From Iceland, Germany and Britain, three amazing films

Doubtful these films will see the light of day locally but I saw them this month at Montreal’s Festival of New Cinema (Festival du Nouveau Cinema) and thought them so good they’re worth writing about.

The first film was Echo by Icelandic director Runar Runarsson. It’s like nothing I’ve quite seen before. It’s a 79-minute film containing 56 vignettes of life in largely the city of Reykjavik leading up to and through the Christmas and New Year’s season. The film opens with a scene of stationary brushes at a car wash that seem like towering tropical plants; they come to life like swamp creatures as a car moves through them. The film's scenes are totally distinct from one another and each one carries a story in itself - snippets of life. A barn burns as the owner remembers good times that took place there. A janitor gets a phone call from her estranged spouse saying he’s taking the kids away for the holidays, despite it being her turn to have them; she breaks down in tears. A piano student smilingly rehearses a piece only to be upstaged by another child. A man with dementia in a nursing home, all dressed up, cannot understand what’s taking place around him. Butchers carving carcasses break into a joyful dance. Apartment dwellers take to the courtyard to set off a stream of fireworks. The director, present after the screening, said the vignettes were a combination of documentary and staging, and we could guess which were which! The shot of a live birth was very real, however. The score, hardly Christmas kitschy, helps maintain a meditative quality as we’re engrossed in every joyous and not so joyous scene, wishing the parade of them would never end.

The next film was System Crasher, by Nora Fingscheidt, Germany’s entry for best international film for the upcoming Oscars. It’s a portrait of Benni, a nine-year-old girl who was traumatized and has become an enfant terrible. Her mother refuses to take her in and the child welfare system can’t find a suitable home for her behavioral problems. The title comes from the fact the child can’t be placed in any proper facility. Benni is smart, witty but has an unpredictable temper and the smallest thing, from a look to a laugh from another person, can set her off in a violent torrent. A girl in her class mocks her trying to read a poem, Benni swiftly takes the girl’s head and bashes it into the desk. Benni must travel with an adult escort (Albrecht Schurch), a working-class guy who seems to make a breakthrough with her when social workers can’t. Fingscheidt took seven years to make this film and comprehensively studied the child welfare system; Benni is a composite of several problem children she encountered. What’s astonishing is that this film is not a documentary but drama, and Benni is played by child actor Helena Zengel, so good she’s now working in a film with Tom Hanks.

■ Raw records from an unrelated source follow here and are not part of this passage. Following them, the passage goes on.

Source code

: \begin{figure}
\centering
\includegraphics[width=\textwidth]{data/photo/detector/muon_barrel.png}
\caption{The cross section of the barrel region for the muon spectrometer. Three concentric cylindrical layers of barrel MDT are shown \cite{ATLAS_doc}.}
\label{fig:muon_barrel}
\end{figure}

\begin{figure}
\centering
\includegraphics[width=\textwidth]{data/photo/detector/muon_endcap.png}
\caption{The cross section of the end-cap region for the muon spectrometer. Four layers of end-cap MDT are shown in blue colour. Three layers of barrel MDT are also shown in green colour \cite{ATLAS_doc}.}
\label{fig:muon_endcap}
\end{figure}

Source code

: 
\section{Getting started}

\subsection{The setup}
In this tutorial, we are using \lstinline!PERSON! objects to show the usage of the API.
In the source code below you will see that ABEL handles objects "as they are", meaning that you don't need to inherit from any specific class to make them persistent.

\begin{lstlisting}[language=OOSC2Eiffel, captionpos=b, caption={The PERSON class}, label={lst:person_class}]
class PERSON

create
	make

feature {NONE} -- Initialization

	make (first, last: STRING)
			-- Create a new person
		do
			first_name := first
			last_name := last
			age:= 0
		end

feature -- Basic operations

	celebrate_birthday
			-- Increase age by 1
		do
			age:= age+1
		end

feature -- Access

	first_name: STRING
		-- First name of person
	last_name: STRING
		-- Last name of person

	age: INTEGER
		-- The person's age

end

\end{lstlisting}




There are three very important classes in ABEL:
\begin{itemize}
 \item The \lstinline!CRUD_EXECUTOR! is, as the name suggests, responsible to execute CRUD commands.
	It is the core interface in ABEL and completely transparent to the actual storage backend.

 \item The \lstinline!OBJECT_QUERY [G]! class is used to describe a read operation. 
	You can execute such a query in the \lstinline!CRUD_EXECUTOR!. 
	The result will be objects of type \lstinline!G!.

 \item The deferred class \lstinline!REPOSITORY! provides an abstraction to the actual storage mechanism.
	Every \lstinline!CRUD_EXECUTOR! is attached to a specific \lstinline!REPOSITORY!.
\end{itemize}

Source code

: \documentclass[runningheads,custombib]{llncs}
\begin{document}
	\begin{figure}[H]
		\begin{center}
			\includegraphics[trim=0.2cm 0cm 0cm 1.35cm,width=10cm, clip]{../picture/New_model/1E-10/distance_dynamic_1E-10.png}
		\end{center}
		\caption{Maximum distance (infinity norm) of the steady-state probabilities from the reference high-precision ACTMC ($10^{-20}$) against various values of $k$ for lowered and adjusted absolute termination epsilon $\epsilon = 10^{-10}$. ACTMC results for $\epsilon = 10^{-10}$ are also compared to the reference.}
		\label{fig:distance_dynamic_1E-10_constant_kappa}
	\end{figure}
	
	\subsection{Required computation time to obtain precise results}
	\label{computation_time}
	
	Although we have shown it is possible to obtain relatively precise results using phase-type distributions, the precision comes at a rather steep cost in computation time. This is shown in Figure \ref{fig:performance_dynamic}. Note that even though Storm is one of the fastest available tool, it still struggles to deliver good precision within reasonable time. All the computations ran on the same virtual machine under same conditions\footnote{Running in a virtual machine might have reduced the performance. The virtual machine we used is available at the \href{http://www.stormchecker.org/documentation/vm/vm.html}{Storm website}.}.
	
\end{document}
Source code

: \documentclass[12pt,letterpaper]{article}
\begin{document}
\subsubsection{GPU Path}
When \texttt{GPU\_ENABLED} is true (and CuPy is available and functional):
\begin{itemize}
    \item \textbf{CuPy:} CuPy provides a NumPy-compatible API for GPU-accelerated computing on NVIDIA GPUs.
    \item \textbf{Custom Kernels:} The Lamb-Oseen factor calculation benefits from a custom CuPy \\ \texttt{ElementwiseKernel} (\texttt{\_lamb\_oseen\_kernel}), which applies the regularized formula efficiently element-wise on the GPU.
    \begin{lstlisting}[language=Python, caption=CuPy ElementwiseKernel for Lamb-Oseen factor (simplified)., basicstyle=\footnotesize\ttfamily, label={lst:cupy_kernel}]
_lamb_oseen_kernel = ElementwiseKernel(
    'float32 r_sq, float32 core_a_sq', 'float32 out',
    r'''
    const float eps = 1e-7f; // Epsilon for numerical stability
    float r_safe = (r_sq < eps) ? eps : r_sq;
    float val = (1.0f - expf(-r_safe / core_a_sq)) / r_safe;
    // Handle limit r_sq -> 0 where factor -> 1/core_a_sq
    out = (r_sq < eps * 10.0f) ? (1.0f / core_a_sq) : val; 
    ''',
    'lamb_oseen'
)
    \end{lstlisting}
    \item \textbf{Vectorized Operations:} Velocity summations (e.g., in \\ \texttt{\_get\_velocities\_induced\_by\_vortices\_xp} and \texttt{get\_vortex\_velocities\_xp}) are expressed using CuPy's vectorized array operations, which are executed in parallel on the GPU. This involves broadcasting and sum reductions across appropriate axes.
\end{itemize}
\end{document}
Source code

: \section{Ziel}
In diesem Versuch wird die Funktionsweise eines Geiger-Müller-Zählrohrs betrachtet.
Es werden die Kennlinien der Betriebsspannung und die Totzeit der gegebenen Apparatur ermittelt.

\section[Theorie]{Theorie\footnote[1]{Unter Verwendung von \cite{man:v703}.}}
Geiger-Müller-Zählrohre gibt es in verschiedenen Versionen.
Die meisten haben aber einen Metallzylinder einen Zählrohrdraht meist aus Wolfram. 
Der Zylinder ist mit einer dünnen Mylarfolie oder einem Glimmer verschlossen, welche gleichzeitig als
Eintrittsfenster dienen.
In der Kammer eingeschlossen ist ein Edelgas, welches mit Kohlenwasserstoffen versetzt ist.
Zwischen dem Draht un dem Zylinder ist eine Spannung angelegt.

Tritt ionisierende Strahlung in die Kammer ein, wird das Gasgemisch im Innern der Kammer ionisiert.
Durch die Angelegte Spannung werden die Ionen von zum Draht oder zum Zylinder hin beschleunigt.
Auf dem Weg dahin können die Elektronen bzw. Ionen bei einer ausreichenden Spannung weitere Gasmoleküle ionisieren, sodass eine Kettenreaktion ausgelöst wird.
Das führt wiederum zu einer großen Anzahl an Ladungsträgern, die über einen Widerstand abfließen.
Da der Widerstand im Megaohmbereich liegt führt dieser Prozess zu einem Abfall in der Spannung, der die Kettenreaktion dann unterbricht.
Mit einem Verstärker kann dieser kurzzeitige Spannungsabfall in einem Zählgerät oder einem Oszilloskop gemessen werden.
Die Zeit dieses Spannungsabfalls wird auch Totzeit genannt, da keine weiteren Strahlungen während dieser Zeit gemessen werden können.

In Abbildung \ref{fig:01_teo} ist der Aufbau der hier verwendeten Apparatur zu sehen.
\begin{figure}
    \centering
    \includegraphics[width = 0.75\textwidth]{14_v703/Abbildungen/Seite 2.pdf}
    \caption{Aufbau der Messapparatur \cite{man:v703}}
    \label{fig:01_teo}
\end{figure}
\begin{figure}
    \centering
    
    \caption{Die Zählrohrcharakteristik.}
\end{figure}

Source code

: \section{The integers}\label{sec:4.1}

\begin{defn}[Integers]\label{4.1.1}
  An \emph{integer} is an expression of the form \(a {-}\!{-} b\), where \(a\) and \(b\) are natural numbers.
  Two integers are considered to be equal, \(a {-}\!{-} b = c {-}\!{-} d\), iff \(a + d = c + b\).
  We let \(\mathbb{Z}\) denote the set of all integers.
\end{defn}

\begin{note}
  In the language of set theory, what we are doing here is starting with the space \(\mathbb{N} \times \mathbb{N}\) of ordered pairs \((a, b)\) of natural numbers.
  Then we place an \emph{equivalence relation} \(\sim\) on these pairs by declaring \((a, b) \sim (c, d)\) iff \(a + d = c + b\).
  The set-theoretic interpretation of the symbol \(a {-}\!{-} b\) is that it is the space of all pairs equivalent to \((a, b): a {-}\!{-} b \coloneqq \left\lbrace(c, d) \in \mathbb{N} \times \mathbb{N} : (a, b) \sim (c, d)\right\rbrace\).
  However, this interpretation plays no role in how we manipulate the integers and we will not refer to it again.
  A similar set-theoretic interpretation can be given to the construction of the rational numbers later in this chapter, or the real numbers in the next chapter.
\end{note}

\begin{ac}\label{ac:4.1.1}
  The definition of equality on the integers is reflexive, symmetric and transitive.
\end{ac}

The third film was the British film Bait by Mark Jenkin. Wow, is this terrific! Totally unexpected, the film is shot in 16 mm black and white with a scratchy overlay, as though it was a film made decades ago and just found in an old beat-up trunk. As well, the shots are almost all close up or oblique, where we just catch a partial view, sometimes at an angle, of the subject matter – wine and cheese being deposited in a fridge, a fishing bucket dropped on a pier, bits of rope, the eyes and cheeks of a strained face. The story pits a vanishing breed of Cornish fishermen against upscale urban tourists (complete with Land Rover), who’ve bought up houses and rent them out for charming seaside idylls. Class conflict ensues between the two groups, all captured by bits of speech, grunts, and facial expressions. Jenkin provides no resolution to the clash though the film depicts the seething contempt under the surface of people whose way of life is threatened.